= Omri Ben-Shahar =

Israeli academic

Omri Ben-Shahar (Hebrew: עומרי בן-שחר; born 1962) is the Leo and Eileen Herzel Professor of Law, and Kearney Director and founder of the Coase-Sandor Institute for Law and Economics at the University of Chicago Law School. Prior to his tenure at University of Chicago in 2008, Ben-Shahar was the Kirkland and Ellis Professor of Law and Economics at the University of Michigan, and was the founder and director of the Olin Center for Law and Economics from 1999 to 2008.

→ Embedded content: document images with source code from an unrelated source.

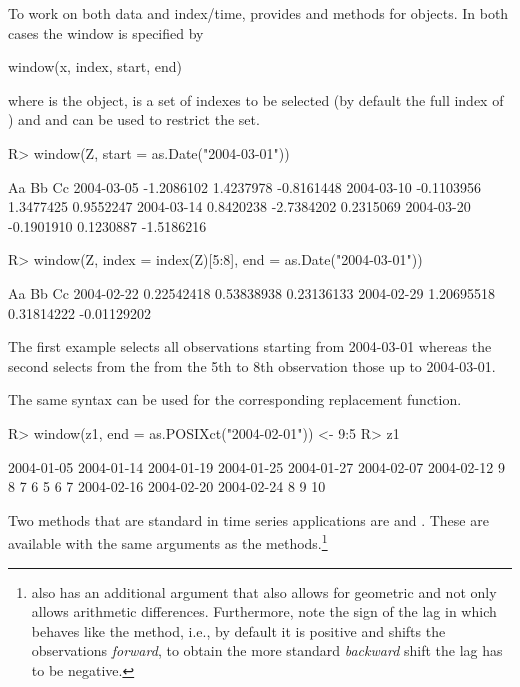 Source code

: \documentclass{Z}
\begin{document}
To work on both data and index/time,  provides
 and  methods for  objects.
In both cases the window is specified by
\begin{Scode}
window(x, index, start, end)
\end{Scode}
where  is the  object,  is a set
of indexes to be selected (by default the full index of )
and  and  can be used to restrict the 
 set. 
\begin{Schunk}
\begin{Sinput}
R> window(Z, start = as.Date("2004-03-01"))
\end{Sinput}
\begin{Soutput}
           Aa         Bb         Cc        
2004-03-05 -1.2086102  1.4237978 -0.8161448
2004-03-10 -0.1103956  1.3477425  0.9552247
2004-03-14  0.8420238 -2.7384202  0.2315069
2004-03-20 -0.1901910  0.1230887 -1.5186216
\end{Soutput}
\begin{Sinput}
R> window(Z, index = index(Z)[5:8], end = as.Date("2004-03-01"))
\end{Sinput}
\begin{Soutput}
           Aa          Bb          Cc         
2004-02-22  0.22542418  0.53838938  0.23136133
2004-02-29  1.20695518  0.31814222 -0.01129202
\end{Soutput}
\end{Schunk}

The first example selects all observations starting from 2004-03-01
whereas the second selects from the from the 5th to 8th observation
those up to 2004-03-01.

The same syntax can be used for the corresponding replacement function.
\begin{Schunk}
\begin{Sinput}
R> window(z1, end = as.POSIXct("2004-02-01")) <- 9:5
R> z1
\end{Sinput}
\begin{Soutput}
2004-01-05 2004-01-14 2004-01-19 2004-01-25 2004-01-27 2004-02-07 2004-02-12 
         9          8          7          6          5          6          7 
2004-02-16 2004-02-20 2004-02-24 
         8          9         10 
\end{Soutput}
\end{Schunk}

Two methods that are standard in time series applications
are  and . These are available with the same
arguments as the  methods.\footnote{ also
has an additional argument that also allows for geometric and
not only allows arithmetic differences. Furthermore, note the sign
of the lag in  which behaves like the  method, i.e.,
by default it is positive and shifts the 
observations \emph{forward}, to obtain the more standard \emph{backward}
shift the lag has to be negative.}
\end{document}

Ben-Shahar is an expert in contracts, sales, trademark law, insurance law, consumer law, e-commerce, food law, law and economics, and game theory and the law. He writes primarily in the fields of contract law and consumer protection. One of the prominent pioneers of big data and law, his current research involves the use of big data in regulatory and market solutions to social and jurisprudential problems. Ben-Shahar is the most cited active scholar of commercial law in the United States.

==Education and career==
Ben-Shahar earned a BA and LLB in 1990 from Hebrew University in Jerusalem. He received his PhD in economics and SJD (in law) from Harvard in 1995. He was an assistant professor of law and economics at Tel-Aviv University from 1995, until he moved to the University of Michigan in 1999. In 2008, Ben-Shahar began teaching at the University of Chicago. Ben-Shahar is also the co-reporter for the American Law Institute's Restatement of Consumer Contracts. Ben-Shahar has published dozens of journal articles, and writes a biweekly OpEd at Forbes. He is a co-author (with Carl E. Schneider) of the book, More Than You Wanted to Know: The Failure of Mandated Disclosure (Princeton 2014). Together with Ariel Porat he wrote Personalized Law: Different Rules for Different People (Oxford 2021).